Is the verdict the product of something called jury reasoning? Is it different from the reasoning of judges and lawyers? Is there such a thing as legal reasoning?
Law schools choose not to confront the subject. The law schools I know of offer no course in legal reasoning. It is something that is best picked up along the way as a collateral benefit derived from reading cases and statutes. Law students and lawyers, when asked to give a definition of legal reasoning, respond with a long pause.
At one time I had a stack permit that gave me the right to roam at will the stacks of the Library of Congress law division. In my wanderings up and down the aisles, I noticed odd-looking books whose titles indicated that the author believed that legal reasoning was pure deductive logic. It was asserted that the elementary laws that control human relations are discoverable by the methods used in the natural sciences. This is the true path to the knowledge that unifies torts, contracts, and the criminal law. I was young at the time and I was drawn to such books because I, too, wanted legal reasoning elevated to that level. Each of these books was privately printed and always in the first edition.
Here is a typical quotation:
The system of pleading as worked out with such completeness by the common law, and accepted with but slight modification by modern codes, is at bottom no more than a plan by which an action at law is put upon a syllogistic basis. Each pleading in succession shifts the material of the syllogism until the fact in issue, be it a legal fact or a natural fact, is affirmed on one side and denied on the other. The final antithesis represents the premises of the syllogism which will determine the solution of the case.
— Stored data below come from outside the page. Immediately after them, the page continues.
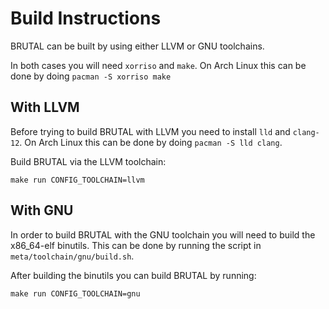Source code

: # Build Instructions

BRUTAL can be built by using either LLVM or GNU toolchains.

In both cases you will need ``xorriso`` and ``make``. On Arch Linux this can be done by doing ``pacman -S xorriso make``

## With LLVM

Before trying to build BRUTAL with LLVM you need to install ``lld`` and ``clang-12``. On Arch Linux this can be done by doing ``pacman -S lld clang``.

Build BRUTAL via the LLVM toolchain:

``make run CONFIG_TOOLCHAIN=llvm``

## With GNU

In order to build BRUTAL with the GNU toolchain you will need to build the x86_64-elf binutils. This can be done by running the script in ``meta/toolchain/gnu/build.sh``.

After building the binutils you can build BRUTAL by running:

``make run CONFIG_TOOLCHAIN=gnu``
Common law pleading, with all its pretensions to formal logic and scientific certitude, was swept away with the enactment of the Federal Rules of Civil Procedure. Long before this Oliver Wendell Holmes Jr. had decided that formal logic, with its use of the major premise and the minor premise and the impressive ergo, has little to do with deciding real cases. Law, like everything else in life, is tentative. It does not deal in absolutes. Even if it did, it would cause a lot of trouble. Those who think they are absolutely correct are the kind of people who fight a war with others who think they are absolutely correct.
As far as Holmes was concerned, the legal process is not particularly good at getting at truth. Five to four is good enough. The law’s job is to settle real disputes as best it can, and the best way to do it often requires a dose of illogicality.
Albert W. Alschuler, a professor at the University of Chicago Law School, in a recent Holmes biography, says that Holmes injected a poisonous skepticism into American law. Holmes did not believe in a divinely imposed distinction between right and wrong. Alschuler declares that Holmes bears some of the blame for the present acceptance of relativity in all human conduct, a relativity that discourages discipline.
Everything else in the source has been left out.